Yang et al. [54] proposed a new approach to predict the severity of bug reports based on emotional similarity. This approach uses a unigram model to identify emotional words, and searches for bug reports with emotional words using Kullback–Leibler divergence. They proposed emotion simplicity (ES)- Multinomial, a new algorithm that replaces the NB Multinomial. To compare ES-Multinomial with the existing NB Multinomial, they applied ES-Multinomial to open sources from Eclipse, GNU, JBoss, Mozilla, and WireShark and demonstrated that it was more efficient than the NB Multinomial.

Zhang et al. [55] proposed a technique called KNN search and heterogeneous proximity (KSAP) that uses the heterogeneous network of bug repository and historical bug reports to improve auto-allocation of bug reports. The KSAP is a two-step process. The first step is to search for similar historically fixed bug reports, and the second is to rank the developers who contributed to similar bug reports by heterogeneous proximity. They used projects from Mozilla, Eclipse, Apache Ant, and Apache Tomcat6 for evaluation, and there was a 7.5%–32.25% recall improvement compared with ML-KNN [56,57], DREX [58], DRETOM [59], Bugzie [60], DevRec [57], and developer prioritization (DP) method [51]. They showed that the KSAP was better than other modern techniques when the developer works less. Adjusting the number of similar historically fixed bug reports (K) and developers (Qs) maintains the superiority of KSAP.

Zhang et al. [61] proposed a severity prediction accuracy improvement method for automated techniques to replace manually assigned fixers. This method uses the REP [19] algorithm and KNN classification to find historical bug reports having the same features with input bugs. Then, it extracts the features to estimate the severity and recommend fixers. The method was applied to GCC, Open Office, Eclipse, NetBeans, and Mozilla’s open source for evaluation and improvements in precision, recall, and F-measure were demonstrated compared with DRETOM, DREX, and DevRec.

4.2 Specialized Algorithm

Artificial neural networks, also used for deep learning, are often used in bug report triage. Conventional classification models such as BOW [62-64] are also replaced by techniques such as CNN and RNN.

Mani et al. [65] proposed a bug report representation algorithm that learns syntax and meaning in an unsupervised way using DBRNN-A (an agent-based stay secondary network). They compared DBRNNA with cosine distance, NB, SVM, softmax classifier, and BOW model and showed that DBRNN-A provides a higher rank-10 average accuracy.

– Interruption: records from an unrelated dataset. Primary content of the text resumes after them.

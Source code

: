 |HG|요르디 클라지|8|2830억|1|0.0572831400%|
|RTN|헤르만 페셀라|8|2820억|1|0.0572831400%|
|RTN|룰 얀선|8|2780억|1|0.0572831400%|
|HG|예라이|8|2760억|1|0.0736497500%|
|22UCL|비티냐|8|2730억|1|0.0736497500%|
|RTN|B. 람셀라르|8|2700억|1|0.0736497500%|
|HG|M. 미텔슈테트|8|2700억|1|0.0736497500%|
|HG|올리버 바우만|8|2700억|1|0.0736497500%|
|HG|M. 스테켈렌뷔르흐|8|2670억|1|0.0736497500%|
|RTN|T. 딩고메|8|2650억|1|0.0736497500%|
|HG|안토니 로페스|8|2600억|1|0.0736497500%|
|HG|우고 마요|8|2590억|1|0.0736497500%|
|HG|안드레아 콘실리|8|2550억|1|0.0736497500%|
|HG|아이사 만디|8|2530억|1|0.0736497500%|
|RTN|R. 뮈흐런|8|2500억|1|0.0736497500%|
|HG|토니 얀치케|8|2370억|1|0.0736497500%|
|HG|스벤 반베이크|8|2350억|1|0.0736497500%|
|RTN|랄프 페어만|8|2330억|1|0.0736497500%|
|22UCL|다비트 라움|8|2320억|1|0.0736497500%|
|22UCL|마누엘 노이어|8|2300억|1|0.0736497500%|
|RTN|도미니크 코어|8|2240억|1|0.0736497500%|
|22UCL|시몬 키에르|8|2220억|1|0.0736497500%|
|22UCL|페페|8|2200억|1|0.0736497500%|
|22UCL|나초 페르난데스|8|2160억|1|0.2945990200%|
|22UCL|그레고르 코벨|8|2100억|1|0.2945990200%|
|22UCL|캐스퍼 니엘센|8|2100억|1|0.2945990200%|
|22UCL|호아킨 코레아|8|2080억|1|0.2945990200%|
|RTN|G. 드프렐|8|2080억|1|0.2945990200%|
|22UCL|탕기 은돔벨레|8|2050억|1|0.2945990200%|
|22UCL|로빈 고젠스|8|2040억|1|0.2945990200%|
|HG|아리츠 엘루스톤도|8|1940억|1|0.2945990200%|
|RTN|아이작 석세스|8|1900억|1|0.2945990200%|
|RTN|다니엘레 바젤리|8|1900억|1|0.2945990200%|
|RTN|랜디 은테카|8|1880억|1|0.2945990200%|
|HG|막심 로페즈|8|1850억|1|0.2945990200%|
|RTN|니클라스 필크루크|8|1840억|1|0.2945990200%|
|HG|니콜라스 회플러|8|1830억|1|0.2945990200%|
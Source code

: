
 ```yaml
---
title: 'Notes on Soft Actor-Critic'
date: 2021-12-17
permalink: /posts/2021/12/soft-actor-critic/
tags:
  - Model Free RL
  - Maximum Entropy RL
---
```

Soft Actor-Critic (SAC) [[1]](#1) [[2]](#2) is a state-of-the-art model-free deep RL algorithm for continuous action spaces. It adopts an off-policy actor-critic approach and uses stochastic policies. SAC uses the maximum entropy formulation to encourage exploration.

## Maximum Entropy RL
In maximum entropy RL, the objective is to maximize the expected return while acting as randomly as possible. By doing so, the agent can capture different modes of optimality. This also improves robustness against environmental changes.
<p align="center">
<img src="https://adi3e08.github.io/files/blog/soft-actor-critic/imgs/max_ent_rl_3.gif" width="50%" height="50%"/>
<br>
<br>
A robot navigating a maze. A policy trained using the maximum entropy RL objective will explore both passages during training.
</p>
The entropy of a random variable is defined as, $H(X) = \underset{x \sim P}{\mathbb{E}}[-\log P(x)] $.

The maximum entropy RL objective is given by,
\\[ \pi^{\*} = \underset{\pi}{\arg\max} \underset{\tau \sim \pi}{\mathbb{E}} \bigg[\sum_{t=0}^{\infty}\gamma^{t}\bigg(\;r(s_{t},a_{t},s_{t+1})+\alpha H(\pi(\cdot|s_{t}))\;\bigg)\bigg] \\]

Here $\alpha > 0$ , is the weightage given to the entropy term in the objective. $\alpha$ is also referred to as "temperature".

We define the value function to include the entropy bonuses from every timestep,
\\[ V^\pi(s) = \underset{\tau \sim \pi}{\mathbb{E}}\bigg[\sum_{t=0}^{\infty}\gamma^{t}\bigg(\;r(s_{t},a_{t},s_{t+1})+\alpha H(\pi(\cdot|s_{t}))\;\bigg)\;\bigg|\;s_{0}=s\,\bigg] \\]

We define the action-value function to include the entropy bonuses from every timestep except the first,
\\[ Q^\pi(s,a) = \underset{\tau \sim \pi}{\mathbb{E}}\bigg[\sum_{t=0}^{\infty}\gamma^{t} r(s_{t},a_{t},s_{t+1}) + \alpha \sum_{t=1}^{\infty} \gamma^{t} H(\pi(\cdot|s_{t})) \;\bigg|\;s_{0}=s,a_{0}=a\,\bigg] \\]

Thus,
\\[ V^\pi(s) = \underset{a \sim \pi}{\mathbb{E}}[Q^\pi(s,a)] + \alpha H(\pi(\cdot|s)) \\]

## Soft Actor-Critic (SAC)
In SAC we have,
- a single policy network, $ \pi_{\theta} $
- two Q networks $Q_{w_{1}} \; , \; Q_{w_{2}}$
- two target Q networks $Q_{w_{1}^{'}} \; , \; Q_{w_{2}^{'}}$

Most of the studies that use topic modeling and information retrieval techniques for triaging focus on the meta-data in bug reports. They use the NB Multinomial to supplement the technique or use information such as time and emotion to find ways to allocate better-performing bug reports.

Badashian et al. [66] proposed a new method to use Q&A community platforms such as GitHub, which is a source of developer expertise for bug triage. This method extracts keywords from bug reports using keywords (of metadata), project languages, tags from “GitHub” or “Stack overflow” as well as titles and descriptions. These keywords match social expertise. They evaluated this method using bug reports from 20 GitHub projects and showed an 89.43% accuracy.

Jonsson et al. [67] proposed a method using stacked generalization (SG) [68] as an ensemble learner to improve predictive accuracy in automatic bug allocation. SG is a state-of-the-art method that combines the output of various classifications used in various applications. One notable example is that SG-based solutions overwhelm competition in predicting movie ratings. In the field of software engineering, SG was applied in the prediction of the number of residual defects in the Black Box test [69] and detection of malware in smartphones [70]. The titles and descriptions were used for TF extraction and approximately 35,000 industrial project bug reports were used for evaluation. The results showed an 89% percent accuracy.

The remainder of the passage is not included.